**Exercise aim:** Give only the number of lines in the following entries where "push" appears.
---+---
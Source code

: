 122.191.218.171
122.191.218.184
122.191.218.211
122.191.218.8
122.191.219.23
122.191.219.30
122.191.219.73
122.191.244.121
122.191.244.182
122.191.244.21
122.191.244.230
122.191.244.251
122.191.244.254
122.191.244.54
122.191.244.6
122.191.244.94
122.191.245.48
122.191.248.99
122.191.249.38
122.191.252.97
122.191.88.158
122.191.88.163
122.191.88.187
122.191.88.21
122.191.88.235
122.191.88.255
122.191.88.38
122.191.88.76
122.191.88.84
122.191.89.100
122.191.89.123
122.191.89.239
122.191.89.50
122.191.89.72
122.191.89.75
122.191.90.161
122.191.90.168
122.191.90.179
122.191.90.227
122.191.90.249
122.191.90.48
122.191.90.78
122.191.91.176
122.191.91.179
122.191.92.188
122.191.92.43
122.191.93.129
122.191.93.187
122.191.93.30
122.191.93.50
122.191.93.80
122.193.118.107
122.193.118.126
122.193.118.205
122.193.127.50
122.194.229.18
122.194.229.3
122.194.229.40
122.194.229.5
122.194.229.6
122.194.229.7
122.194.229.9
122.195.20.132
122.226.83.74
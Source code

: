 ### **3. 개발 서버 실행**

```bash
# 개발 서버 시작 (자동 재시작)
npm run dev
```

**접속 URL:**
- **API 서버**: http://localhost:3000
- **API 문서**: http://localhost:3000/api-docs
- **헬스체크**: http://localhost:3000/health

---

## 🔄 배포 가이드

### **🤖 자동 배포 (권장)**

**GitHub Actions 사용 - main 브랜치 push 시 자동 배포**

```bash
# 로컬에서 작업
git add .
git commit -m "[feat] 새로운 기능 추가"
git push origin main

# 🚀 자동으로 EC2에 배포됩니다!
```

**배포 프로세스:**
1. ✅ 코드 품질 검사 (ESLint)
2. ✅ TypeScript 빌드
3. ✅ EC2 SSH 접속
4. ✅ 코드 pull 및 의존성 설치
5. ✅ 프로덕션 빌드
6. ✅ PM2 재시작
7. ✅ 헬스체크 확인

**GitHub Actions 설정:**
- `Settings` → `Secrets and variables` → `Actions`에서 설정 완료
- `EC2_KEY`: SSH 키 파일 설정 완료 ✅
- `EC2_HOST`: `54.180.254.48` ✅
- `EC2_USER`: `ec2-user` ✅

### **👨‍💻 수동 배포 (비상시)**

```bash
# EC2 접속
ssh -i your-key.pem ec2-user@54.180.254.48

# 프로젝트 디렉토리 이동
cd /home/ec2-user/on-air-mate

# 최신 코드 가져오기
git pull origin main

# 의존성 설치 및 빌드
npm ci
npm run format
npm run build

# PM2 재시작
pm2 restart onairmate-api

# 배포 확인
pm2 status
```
---+---
**Response:** 2